(Plain-text document sources)
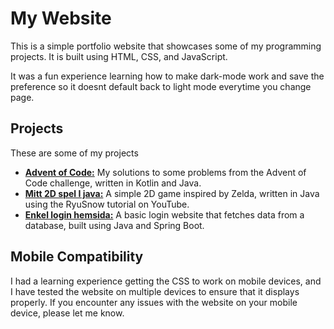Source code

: # My Website

This is a simple portfolio website that showcases some of my programming projects. It is built using HTML, CSS, and JavaScript.

It was a fun experience learning how to make dark-mode work and save the preference so it doesnt default back to light mode everytime you change page.

## Projects

These are some of my projects

- **[Advent of Code:](https://github.com/knottem/adventofcode)** My solutions to some problems from the Advent of Code challenge, written in Kotlin and Java.
- **[Mitt 2D spel I java:](https://github.com/knottem/my2dgame)** A simple 2D game inspired by Zelda, written in Java using the RyuSnow tutorial on YouTube.
- **[Enkel login hemsida:](https://github.com/knottem/website)** A basic login website that fetches data from a database, built using Java and Spring Boot.

## Mobile Compatibility

I had a learning experience getting the CSS to work on mobile devices, and I have tested the website on multiple devices to ensure that it displays properly. If you encounter any issues with the website on your mobile device, please let me know.
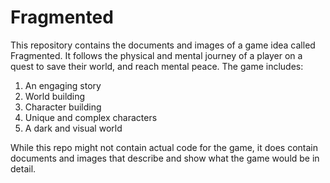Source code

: # Fragmented
This repository contains the documents and images of a game idea called Fragmented.
It follows the physical and mental journey of a player on a quest to save their world, and reach mental peace. The game includes:

 1. An engaging story
 2. World building
 3. Character building
 4. Unique and complex characters
 5. A dark and visual world

While this repo might not contain actual code for the game, it does contain documents and images that describe and show what the game would be in detail. 

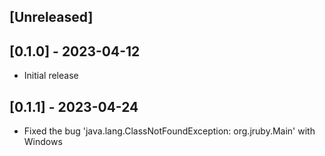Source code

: ## [Unreleased]

## [0.1.0] - 2023-04-12

- Initial release

## [0.1.1] - 2023-04-24

- Fixed the bug 'java.lang.ClassNotFoundException: org.jruby.Main' with Windows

## Directions for this task
Repeat every record exactly, but not the pictures.

## Output of the task
Source code

: # My Website

This is a simple portfolio website that showcases some of my programming projects. It is built using HTML, CSS, and JavaScript.

It was a fun experience learning how to make dark-mode work and save the preference so it doesnt default back to light mode everytime you change page.

## Projects

These are some of my projects

- **[Advent of Code:](https://github.com/knottem/adventofcode)** My solutions to some problems from the Advent of Code challenge, written in Kotlin and Java.
- **[Mitt 2D spel I java:](https://github.com/knottem/my2dgame)** A simple 2D game inspired by Zelda, written in Java using the RyuSnow tutorial on YouTube.
- **[Enkel login hemsida:](https://github.com/knottem/website)** A basic login website that fetches data from a database, built using Java and Spring Boot.

## Mobile Compatibility

I had a learning experience getting the CSS to work on mobile devices, and I have tested the website on multiple devices to ensure that it displays properly. If you encounter any issues with the website on your mobile device, please let me know.
Source code

: # Fragmented
This repository contains the documents and images of a game idea called Fragmented.
It follows the physical and mental journey of a player on a quest to save their world, and reach mental peace. The game includes:

 1. An engaging story
 2. World building
 3. Character building
 4. Unique and complex characters
 5. A dark and visual world

While this repo might not contain actual code for the game, it does contain documents and images that describe and show what the game would be in detail. 

Source code

: ## [Unreleased]

## [0.1.0] - 2023-04-12

- Initial release

## [0.1.1] - 2023-04-24

- Fixed the bug 'java.lang.ClassNotFoundException: org.jruby.Main' with Windows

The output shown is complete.